The EEOC says it asked for the records in July 2025, including employee names, ethnicities, job titles, application and hiring dates, and contact information. The district refused, and its lawyer argued the request was a fishing expedition that would invade employee privacy. After that refusal, the EEOC issued an administrative subpoena. When the district still did not produce the documents, the agency filed in federal court on April 27 to enforce it.

The dispute reaches well beyond a paper fight over records. District data show 3,356 students are English learners and 132 are homeless. A New Mexico Public Education Department tribal education status report listed 8,858 American Indian and Alaska Native students in GMCS in 2019-2020, about 79.96% of enrollment. That makes any question about who gets hired, promoted or placed in leadership roles especially sensitive in a system that serves a largely Native student body.

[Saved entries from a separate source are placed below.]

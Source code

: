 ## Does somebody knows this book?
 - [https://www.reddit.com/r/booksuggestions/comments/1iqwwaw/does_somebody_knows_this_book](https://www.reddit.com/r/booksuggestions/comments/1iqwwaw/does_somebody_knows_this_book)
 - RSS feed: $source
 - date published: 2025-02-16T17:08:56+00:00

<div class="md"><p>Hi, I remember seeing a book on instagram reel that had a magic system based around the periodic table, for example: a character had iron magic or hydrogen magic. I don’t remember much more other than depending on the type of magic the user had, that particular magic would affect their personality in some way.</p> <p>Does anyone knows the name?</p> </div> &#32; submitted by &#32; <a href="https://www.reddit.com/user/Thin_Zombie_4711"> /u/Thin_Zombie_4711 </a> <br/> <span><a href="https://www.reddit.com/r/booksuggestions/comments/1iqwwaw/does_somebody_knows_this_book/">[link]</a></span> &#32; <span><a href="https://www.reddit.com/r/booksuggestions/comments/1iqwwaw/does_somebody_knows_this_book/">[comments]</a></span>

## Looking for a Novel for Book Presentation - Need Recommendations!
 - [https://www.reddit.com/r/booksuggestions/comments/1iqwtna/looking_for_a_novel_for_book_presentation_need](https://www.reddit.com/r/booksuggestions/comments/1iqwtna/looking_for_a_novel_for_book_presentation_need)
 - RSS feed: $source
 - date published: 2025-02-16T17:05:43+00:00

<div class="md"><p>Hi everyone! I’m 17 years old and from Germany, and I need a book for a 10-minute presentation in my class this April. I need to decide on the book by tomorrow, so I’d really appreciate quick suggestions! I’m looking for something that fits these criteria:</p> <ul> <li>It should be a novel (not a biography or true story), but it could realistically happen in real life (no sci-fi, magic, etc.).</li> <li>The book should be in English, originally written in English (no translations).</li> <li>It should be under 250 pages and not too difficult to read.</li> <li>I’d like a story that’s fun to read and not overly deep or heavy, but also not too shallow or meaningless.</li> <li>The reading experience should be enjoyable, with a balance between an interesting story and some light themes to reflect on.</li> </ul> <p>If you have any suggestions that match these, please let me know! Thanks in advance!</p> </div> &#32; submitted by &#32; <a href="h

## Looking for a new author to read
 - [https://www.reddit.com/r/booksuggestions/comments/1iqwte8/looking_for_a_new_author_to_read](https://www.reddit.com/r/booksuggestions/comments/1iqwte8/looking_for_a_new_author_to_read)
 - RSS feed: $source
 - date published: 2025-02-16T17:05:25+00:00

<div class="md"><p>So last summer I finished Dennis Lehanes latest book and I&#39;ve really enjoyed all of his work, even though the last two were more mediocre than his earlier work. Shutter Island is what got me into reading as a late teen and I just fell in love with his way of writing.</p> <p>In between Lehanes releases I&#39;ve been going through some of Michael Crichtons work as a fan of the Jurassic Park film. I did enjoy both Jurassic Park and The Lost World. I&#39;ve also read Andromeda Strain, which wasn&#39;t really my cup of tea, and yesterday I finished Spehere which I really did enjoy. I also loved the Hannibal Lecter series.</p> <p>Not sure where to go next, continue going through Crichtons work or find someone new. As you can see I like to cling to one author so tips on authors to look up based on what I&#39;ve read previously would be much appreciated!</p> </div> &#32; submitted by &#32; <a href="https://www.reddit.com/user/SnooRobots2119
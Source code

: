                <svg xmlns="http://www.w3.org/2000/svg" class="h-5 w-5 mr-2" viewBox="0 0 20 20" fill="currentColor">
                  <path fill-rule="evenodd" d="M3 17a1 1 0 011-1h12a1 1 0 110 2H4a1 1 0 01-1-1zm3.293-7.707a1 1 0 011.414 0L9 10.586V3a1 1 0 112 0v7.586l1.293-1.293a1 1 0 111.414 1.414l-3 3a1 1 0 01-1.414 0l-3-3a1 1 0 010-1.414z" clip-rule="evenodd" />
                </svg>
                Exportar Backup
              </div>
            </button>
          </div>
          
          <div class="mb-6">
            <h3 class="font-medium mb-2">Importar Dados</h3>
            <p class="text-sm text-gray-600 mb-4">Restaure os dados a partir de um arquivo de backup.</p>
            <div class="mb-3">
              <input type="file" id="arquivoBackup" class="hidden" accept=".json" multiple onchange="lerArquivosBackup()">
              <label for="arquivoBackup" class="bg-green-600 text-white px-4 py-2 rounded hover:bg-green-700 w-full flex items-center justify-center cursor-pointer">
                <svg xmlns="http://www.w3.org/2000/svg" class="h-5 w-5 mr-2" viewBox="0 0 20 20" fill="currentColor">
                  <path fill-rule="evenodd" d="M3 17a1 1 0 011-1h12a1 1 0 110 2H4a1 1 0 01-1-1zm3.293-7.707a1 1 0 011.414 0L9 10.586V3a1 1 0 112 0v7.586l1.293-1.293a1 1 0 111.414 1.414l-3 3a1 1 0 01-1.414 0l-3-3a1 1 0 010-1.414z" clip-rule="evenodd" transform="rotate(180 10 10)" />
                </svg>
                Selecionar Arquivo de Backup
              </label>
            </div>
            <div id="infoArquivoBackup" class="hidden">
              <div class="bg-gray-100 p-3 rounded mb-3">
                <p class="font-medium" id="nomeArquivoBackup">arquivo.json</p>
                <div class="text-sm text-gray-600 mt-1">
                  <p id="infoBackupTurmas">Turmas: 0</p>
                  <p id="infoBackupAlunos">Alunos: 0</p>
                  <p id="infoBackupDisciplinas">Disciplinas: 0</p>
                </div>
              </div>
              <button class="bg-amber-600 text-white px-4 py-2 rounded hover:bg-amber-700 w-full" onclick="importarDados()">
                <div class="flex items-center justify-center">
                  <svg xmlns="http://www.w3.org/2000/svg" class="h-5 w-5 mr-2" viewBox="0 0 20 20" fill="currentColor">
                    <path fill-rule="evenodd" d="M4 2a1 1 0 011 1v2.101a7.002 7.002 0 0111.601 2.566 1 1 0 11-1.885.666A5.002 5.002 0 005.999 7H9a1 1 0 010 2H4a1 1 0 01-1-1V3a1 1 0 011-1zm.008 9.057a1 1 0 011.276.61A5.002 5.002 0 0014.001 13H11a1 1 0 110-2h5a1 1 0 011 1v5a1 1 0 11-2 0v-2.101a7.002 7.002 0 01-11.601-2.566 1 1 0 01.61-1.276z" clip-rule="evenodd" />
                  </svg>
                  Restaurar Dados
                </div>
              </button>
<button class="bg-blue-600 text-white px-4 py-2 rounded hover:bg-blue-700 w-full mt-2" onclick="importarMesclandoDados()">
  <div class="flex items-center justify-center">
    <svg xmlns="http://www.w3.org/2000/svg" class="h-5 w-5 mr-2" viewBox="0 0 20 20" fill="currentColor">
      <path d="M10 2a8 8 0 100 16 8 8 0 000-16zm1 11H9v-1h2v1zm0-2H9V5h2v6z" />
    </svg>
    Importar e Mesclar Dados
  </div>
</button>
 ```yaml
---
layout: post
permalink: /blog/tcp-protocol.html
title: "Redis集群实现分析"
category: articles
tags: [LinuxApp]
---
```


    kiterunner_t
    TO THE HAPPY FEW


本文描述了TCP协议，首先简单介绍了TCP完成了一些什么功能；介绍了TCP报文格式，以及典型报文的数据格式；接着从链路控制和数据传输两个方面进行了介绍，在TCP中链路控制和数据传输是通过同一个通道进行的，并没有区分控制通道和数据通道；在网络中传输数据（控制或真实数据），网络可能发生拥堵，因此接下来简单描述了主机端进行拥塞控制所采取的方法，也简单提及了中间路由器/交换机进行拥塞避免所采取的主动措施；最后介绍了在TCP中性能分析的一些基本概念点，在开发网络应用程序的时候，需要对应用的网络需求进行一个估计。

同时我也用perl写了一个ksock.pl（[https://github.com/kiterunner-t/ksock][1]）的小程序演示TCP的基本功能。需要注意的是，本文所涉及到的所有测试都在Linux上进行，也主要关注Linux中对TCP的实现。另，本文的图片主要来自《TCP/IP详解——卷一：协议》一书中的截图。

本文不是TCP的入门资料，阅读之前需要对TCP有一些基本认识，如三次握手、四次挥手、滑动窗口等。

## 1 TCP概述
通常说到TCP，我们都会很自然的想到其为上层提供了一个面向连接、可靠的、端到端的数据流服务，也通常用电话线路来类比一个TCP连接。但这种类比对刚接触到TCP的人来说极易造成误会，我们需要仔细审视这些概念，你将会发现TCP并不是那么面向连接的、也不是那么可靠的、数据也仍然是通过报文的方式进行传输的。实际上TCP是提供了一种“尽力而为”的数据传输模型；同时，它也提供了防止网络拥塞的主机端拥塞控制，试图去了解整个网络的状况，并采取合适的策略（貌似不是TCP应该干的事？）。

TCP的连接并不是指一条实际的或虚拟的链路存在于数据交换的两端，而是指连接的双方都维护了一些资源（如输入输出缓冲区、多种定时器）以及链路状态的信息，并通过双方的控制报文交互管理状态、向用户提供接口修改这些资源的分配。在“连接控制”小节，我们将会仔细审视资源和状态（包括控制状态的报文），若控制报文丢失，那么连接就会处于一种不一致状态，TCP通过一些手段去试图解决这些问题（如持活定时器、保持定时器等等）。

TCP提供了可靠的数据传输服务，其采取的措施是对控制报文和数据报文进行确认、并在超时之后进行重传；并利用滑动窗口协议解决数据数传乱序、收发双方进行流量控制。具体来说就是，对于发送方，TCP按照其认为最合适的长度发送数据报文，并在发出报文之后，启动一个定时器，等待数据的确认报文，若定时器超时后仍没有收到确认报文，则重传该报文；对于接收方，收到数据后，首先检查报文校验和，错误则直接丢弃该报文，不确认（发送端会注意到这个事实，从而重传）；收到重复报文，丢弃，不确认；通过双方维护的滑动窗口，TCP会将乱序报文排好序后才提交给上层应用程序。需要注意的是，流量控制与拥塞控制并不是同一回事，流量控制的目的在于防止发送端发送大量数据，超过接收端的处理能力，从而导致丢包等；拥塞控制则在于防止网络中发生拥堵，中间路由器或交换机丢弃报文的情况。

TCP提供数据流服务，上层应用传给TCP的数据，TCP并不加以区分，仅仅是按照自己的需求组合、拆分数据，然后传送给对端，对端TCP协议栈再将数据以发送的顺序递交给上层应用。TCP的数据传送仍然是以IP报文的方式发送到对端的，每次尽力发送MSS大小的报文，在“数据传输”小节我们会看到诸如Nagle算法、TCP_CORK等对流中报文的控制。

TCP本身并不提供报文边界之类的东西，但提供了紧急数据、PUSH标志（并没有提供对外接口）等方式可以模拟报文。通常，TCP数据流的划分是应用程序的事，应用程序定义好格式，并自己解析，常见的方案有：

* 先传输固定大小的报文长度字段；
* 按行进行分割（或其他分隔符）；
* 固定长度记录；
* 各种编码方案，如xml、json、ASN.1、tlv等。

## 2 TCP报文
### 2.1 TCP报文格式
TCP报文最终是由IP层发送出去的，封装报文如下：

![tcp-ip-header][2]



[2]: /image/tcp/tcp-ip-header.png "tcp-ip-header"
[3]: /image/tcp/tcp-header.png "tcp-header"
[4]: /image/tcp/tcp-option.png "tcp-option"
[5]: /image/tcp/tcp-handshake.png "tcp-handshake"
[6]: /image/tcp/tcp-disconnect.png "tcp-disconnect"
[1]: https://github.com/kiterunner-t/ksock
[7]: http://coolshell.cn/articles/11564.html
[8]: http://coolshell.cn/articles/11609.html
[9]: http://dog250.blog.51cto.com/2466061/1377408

U.S. Equal Employment Opportunity Commission (EEOC) — Wikimedia Commons
Equal Employment Opportunity Commission/Comisión para la Igualdad de Oportunidades en el Empleo de los Estados Unidos via Wikimedia Commons (Public domain)

The schools are now led by Interim Superintendent Jvanna Hanks, whom the board appointed effective March 2, 2026. The hiring probe lands as GMCS also faces broader scrutiny over treatment of Native students and staff, adding another layer of pressure on a district that sits at the center of life in Gallup and throughout McKinley County.